The Role of Diet and Lifestyle in Fertility

When it comes to fertility, diet and lifestyle play a significant role. Making healthy choices can improve your chances of conceiving and carrying a pregnancy to term. Here's what you need to know about the link between fertility and lifestyle factors.

Diet and fertility

What you eat can have a big impact on your fertility. A balanced diet that includes a variety of fruits, vegetables, whole grains, and lean proteins can help improve your fertility. On the other hand, a diet high in processed foods, sugary drinks, and unhealthy fats can negatively affect fertility.

Certain nutrients are especially important for fertility. These include:

  • Folic acid: This B-vitamin is essential for the proper development of a baby's neural tube. It's important to get enough folic acid before you get pregnant and during the early weeks of pregnancy. Good sources of folic acid include leafy green vegetables, beans, and fortified grains.

  • Iron: Adequate iron is necessary for the production of healthy red blood cells, which carry oxygen to the body's tissues. Iron-deficiency anemia has been linked to fertility issues in women. Good sources of iron include red meat, poultry, fish, beans, and fortified grains.

  • Omega-3 fatty acids: These healthy fats are important for fetal brain and eye development. They may also improve fertility in women with polycystic ovary syndrome (PCOS). Good sources of omega-3s include fatty fish, flaxseeds, and walnuts.

  • Zinc: This mineral is important for the production of healthy eggs and sperm. It may also improve fertility in men with low sperm counts. Good sources of zinc include seafood, meat, poultry, beans, and whole grains.

Lifestyle and fertility

In addition to diet, other lifestyle factors can affect fertility. These include:

  • Alcohol: Heavy alcohol consumption can interfere with fertility in both men and women. It's best to limit alcohol intake or avoid it altogether when trying to conceive.

  • Caffeine: Large amounts of caffeine have been linked to fertility issues in some studies. It's generally recommended to limit caffeine intake to 200 mg per day (about one 12-ounce cup of coffee) when trying to conceive.

  • Smoking: Smoking can harm fertility in both men and women.

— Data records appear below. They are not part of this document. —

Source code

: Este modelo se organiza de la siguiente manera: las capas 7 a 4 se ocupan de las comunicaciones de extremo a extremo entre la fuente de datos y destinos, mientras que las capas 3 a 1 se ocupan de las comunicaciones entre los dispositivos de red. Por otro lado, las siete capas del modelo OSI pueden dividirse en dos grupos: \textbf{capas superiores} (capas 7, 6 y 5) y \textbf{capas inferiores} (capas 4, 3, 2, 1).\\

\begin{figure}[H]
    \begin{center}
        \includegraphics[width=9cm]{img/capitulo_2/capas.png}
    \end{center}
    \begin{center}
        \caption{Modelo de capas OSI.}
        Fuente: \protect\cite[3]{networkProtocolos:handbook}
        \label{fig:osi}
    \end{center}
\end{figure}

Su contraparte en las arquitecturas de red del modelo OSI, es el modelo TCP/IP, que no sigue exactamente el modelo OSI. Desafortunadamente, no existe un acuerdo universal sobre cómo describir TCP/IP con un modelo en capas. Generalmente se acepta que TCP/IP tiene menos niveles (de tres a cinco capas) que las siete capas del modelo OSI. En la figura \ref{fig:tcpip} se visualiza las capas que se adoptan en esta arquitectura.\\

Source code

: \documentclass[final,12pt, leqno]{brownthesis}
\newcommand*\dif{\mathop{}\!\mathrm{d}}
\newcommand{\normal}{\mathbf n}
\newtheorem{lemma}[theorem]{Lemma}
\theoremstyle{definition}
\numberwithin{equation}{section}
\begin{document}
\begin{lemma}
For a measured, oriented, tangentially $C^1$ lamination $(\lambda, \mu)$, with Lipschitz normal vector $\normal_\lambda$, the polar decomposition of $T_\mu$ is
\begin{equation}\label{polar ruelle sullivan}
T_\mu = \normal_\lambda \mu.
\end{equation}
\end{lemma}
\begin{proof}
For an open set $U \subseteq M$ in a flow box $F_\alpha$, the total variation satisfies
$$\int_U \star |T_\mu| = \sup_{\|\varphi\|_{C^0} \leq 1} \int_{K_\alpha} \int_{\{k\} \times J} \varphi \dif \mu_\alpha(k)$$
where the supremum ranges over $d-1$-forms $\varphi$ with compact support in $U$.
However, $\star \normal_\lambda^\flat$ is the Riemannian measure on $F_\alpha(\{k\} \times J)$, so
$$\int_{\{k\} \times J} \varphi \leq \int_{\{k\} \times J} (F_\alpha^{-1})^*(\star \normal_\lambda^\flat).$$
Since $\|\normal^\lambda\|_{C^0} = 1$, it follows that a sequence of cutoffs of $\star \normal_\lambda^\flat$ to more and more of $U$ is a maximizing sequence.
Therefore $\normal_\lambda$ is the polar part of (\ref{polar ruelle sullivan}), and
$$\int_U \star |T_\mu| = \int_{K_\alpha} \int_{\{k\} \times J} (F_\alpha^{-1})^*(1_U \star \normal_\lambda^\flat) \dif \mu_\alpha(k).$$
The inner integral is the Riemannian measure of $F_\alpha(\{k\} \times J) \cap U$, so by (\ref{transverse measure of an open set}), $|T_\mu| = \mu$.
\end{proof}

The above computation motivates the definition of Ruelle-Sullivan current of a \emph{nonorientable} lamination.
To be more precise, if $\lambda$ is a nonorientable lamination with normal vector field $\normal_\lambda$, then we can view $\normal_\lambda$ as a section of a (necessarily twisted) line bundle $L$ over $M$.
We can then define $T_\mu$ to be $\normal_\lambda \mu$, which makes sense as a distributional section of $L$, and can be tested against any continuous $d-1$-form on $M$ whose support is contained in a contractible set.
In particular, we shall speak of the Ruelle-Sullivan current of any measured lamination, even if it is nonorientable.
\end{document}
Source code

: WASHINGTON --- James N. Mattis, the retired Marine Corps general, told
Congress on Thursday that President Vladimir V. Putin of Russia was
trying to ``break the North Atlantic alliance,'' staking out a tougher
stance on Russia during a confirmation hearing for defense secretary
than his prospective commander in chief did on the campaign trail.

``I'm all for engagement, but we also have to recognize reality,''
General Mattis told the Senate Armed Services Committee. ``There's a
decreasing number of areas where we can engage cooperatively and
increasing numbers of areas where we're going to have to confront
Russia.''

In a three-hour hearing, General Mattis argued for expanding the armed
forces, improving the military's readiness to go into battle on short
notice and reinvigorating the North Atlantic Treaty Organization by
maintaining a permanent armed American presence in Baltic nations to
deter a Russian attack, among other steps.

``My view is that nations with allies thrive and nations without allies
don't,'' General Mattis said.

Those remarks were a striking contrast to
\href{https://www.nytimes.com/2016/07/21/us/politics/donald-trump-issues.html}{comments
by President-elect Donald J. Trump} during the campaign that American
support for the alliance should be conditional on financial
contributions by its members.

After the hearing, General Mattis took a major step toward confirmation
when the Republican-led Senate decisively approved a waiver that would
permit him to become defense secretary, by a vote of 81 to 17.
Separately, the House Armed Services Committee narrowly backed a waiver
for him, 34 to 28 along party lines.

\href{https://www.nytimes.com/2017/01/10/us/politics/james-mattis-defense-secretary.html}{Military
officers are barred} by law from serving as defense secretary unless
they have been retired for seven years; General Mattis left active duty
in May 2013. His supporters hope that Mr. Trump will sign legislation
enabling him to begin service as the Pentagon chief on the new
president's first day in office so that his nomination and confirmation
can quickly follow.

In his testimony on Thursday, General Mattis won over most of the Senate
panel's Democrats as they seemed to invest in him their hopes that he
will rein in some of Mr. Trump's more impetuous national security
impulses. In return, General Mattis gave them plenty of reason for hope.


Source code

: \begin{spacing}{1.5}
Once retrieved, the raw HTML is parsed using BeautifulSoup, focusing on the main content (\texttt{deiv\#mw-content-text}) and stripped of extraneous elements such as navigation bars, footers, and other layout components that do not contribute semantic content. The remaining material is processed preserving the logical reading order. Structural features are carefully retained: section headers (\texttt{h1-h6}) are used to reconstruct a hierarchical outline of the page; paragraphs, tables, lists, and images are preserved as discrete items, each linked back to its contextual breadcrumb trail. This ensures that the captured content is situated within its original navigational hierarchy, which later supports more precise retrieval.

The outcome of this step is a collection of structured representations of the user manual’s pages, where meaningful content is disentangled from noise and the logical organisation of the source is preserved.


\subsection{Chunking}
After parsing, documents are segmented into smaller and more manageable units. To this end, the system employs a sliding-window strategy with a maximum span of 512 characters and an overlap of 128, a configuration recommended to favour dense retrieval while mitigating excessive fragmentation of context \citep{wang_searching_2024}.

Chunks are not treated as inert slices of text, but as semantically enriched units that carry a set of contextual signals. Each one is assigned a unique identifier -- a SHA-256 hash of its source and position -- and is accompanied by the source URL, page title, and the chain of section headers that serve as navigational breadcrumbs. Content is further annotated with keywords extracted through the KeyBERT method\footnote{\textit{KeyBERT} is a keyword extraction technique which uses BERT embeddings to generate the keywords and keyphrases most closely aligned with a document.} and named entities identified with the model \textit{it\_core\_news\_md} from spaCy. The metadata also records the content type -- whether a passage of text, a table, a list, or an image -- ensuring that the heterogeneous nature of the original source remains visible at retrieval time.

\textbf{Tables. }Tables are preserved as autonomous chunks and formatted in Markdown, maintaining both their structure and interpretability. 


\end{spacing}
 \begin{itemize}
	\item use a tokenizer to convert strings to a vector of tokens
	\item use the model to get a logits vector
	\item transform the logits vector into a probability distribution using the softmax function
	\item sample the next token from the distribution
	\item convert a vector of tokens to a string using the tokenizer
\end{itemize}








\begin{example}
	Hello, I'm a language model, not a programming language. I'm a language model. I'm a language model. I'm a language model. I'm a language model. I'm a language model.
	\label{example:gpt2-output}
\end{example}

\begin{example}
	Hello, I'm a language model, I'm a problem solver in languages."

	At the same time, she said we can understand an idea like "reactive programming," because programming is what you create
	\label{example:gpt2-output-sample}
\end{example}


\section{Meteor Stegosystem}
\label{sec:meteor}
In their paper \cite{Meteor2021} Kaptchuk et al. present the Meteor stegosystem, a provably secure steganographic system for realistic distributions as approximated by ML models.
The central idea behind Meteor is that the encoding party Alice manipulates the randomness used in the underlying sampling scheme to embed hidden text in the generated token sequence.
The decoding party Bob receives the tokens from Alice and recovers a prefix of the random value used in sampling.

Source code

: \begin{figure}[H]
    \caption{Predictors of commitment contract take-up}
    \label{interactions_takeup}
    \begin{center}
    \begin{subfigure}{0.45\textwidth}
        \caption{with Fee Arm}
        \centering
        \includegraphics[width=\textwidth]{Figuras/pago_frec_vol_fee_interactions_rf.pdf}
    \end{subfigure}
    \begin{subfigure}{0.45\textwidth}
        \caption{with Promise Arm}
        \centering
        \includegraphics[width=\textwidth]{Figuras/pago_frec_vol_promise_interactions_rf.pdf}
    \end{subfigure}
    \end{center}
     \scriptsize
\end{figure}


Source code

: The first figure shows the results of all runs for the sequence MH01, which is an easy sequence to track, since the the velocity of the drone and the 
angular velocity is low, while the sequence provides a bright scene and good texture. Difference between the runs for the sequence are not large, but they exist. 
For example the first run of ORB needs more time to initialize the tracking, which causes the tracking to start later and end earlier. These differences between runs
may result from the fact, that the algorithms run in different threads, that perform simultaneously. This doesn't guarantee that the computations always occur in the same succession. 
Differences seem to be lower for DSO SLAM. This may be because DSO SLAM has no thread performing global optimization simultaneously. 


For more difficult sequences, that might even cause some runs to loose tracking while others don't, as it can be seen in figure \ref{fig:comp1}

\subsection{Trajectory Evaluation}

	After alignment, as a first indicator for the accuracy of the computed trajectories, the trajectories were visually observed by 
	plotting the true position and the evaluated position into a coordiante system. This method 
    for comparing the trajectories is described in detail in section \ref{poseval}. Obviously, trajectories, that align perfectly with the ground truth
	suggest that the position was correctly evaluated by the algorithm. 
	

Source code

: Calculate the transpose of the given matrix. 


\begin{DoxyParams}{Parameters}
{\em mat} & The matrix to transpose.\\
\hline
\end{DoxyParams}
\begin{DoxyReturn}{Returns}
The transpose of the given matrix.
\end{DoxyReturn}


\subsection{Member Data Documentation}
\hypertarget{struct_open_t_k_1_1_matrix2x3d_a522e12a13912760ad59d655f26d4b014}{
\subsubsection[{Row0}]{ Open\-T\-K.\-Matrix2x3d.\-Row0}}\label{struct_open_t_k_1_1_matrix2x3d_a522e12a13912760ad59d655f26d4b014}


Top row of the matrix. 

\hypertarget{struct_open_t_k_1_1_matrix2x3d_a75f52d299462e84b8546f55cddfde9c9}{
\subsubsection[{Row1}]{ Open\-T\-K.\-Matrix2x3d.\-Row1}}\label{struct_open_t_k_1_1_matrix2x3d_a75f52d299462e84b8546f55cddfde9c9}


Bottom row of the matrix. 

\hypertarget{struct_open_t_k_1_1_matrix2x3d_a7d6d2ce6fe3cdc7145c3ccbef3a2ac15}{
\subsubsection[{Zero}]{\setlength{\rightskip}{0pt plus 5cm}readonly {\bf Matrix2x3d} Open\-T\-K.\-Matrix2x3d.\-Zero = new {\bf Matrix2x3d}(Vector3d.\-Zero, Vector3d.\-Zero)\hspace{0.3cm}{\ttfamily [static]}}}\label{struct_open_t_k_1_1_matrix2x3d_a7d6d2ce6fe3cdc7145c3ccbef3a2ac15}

It's best to quit smoking before trying to conceive to improve your chances of having a healthy pregnancy.

  • Weight: Being either underweight or overweight can affect fertility. A healthy body mass index (BMI) is generally considered to be between 18.5 and 24.9. If you're outside of this range, talk to your doctor about ways to reach a healthy weight.

  • Stress: Chronic stress can interfere with fertility. Finding ways to manage stress, such as through exercise, meditation, or counseling, can improve your chances of conceiving.

Making healthy lifestyle choices can improve your fertility and increase your chances of having a healthy pregnancy. If you're having trouble conceiving, consider making changes to your diet and lifestyle. Talk to your doctor for personalised advice and guidance.